Who Will Challenge Geraint Thomas & Team Sky Next Year?

Thomas won the 2018 Tour de France on the strength of Sky’s roster. Other teams must learn how to break it up.


Whit Yost |

Geraint Thomas won the 2018 Tour de France on Sunday, earning the biggest victory of his career so far. The 32-year-old Welshman finished nearly two minutes ahead of Sunweb’s Tom Dumoulin and 2:24 ahead of his Sky teammate Chris Froome in the General Classification.

Team Sky has now won six of the last seven Tours – first with Bradley Wiggins in 2012; then with Froome in 2013, 2015, 2016, and 2017; and, now, with Thomas. This last win is perhaps the most remarkable, given that Thomas’ previously best Grand Tour finish was 15th place in both 2015 and 2016.

Froome had entered the race this year aiming for a rare fifth Tour de France title. But, perhaps too tired from winning the Giro d’Italia in May, he fell short. After Thomas won Stage 11, took the yellow jersey, and defended it with yet another Alpine stage win the following day, Sky’s leadership was called into question. But Thomas held onto the yellow through the Pyrenees, and Froome took a step back to start riding for his teammate. By the end of Stage 17, Thomas’ victory was all but secured.

Now, the question is: What happens next year?

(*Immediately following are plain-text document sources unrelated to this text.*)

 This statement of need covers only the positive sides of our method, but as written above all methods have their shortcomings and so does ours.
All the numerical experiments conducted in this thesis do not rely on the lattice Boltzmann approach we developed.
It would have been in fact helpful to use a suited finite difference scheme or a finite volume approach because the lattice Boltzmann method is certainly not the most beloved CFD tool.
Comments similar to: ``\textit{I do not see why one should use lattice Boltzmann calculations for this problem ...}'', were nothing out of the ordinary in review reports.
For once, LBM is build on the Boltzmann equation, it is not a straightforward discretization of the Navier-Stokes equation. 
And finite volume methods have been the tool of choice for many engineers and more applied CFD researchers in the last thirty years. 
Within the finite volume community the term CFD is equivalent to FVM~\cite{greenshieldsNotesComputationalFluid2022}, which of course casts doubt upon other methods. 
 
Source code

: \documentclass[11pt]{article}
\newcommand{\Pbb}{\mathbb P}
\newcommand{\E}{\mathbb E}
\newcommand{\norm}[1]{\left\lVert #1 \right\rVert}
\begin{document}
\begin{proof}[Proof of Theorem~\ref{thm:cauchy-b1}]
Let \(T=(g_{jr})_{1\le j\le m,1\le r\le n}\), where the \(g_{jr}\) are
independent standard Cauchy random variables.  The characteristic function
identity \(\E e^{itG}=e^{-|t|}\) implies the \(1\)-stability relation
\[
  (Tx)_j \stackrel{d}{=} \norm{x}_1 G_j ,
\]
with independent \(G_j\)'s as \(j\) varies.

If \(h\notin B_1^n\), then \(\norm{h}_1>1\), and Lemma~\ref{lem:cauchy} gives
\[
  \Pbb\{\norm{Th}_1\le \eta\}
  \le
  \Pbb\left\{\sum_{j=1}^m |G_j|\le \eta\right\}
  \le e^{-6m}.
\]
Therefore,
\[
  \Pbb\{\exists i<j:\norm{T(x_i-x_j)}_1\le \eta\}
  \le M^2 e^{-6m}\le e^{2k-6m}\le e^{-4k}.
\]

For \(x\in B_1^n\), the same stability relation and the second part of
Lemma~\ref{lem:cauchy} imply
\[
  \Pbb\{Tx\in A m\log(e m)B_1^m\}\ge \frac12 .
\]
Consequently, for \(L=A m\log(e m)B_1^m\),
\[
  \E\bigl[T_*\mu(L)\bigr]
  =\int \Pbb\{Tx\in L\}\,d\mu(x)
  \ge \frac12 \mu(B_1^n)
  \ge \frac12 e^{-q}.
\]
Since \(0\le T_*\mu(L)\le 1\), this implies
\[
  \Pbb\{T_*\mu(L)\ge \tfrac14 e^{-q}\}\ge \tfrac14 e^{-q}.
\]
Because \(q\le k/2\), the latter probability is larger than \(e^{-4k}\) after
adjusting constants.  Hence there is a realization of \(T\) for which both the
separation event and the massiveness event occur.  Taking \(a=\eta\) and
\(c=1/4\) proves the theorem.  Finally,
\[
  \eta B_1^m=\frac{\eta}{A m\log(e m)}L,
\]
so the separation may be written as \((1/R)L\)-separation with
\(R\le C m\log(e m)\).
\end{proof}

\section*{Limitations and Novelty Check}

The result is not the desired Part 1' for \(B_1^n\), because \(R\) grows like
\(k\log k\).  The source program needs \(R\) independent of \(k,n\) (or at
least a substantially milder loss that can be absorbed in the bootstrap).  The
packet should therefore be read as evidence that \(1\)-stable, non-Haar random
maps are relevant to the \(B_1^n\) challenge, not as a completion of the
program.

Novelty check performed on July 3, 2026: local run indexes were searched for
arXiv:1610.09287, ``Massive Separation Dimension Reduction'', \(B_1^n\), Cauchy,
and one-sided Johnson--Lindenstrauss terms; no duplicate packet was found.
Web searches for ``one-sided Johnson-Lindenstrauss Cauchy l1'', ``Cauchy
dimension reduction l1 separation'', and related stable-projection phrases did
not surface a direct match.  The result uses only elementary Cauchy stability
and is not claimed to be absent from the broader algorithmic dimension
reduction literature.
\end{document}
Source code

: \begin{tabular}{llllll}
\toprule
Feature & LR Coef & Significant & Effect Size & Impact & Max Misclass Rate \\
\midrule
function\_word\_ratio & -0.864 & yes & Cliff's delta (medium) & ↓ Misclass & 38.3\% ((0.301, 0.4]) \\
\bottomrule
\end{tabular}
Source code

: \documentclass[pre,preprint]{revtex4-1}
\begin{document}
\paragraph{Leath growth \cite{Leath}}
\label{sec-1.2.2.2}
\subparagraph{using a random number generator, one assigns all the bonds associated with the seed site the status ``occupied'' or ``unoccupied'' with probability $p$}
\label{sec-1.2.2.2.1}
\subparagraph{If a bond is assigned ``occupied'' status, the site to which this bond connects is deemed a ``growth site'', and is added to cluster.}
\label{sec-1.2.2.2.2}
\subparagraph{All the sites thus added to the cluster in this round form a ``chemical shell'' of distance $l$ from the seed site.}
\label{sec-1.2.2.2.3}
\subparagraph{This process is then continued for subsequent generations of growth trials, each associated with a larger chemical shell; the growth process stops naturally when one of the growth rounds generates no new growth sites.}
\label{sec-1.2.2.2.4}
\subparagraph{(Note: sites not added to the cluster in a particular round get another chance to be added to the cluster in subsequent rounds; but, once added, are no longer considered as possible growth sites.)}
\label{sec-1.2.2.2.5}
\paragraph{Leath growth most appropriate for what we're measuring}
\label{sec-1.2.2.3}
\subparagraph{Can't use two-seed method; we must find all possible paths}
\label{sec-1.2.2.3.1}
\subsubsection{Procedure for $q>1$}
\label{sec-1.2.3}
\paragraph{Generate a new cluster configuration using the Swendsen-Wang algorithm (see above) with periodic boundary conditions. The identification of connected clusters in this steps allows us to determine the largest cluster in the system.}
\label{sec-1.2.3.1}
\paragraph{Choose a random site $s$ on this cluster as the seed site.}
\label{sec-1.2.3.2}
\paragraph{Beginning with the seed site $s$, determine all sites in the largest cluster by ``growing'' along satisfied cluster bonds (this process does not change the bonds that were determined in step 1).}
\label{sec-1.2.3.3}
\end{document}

The 2019 Tour should be one of the more open in recent memory, with both Thomas and Froome returning for Team Sky. And the second-placed Tom Dumoulin is already saying that he will focus all of his efforts on winning the Tour next year.

TOUR DE FRANCE
Getty Images JEFF PACHOUD

Don’t overlook fourth-place finisher Primož Roglič. The Slovenian has only raced three Grand Tours, but he’s won stages in all three. As he gains more experience, we have to wonder if his ceiling will continue to rise. A proven all-rounder who can both climb and time trial with the best, he’s a serious threat to win the Tour one day.

In the end, it will come down to the roster Sky puts together. If the team can retain (or strengthen) a lineup that includes some of the best riders in the sport – including climbing sensation Egan Bernal, one of the Tour’s most promising riders this year – there might be little the competition can do other than fight for second- and third-place overall.

Let’s hope the tactics employed by Movistar and LottoNL-Jumbo late in this year’s race – sending riders up the road early in to isolate Sky’s leaders in the finale – encourage them next year. If they take a similar approach earlier in the race, it could yield a different result.

For now though, we’ll wait for October and the announcement of next year’s course. At that point, we’ll have a better idea as to which riders have the best chance of winning the 106th edition of the Tour.